- Opening Delimiter -

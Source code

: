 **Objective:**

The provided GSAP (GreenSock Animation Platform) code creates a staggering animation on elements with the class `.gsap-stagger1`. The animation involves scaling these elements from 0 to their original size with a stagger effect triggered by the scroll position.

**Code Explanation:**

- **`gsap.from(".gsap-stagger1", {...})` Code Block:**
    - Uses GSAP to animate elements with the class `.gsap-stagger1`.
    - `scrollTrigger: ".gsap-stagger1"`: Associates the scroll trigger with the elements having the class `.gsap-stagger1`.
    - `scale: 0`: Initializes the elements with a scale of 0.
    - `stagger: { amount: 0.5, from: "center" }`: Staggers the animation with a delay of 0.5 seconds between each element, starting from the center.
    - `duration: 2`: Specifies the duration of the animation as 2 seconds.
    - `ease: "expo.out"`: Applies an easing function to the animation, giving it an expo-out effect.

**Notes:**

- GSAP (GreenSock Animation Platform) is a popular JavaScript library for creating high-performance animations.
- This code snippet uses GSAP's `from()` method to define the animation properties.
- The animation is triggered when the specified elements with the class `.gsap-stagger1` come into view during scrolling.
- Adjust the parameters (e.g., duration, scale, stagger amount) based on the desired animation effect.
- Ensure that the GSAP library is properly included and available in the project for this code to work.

- Closing Delimiter -

_WORK TO COMPLETE:_
Everything from the line with "- The animation" through the end of the listing, both ends included, needs to be transcribed exactly, with no other lines.

_WRITTEN SOLUTION:_
- The animation is triggered when the specified elements with the class `.gsap-stagger1` come into view during scrolling.
- Adjust the parameters (e.g., duration, scale, stagger amount) based on the desired animation effect.
- Ensure that the GSAP library is properly included and available in the project for this code to work.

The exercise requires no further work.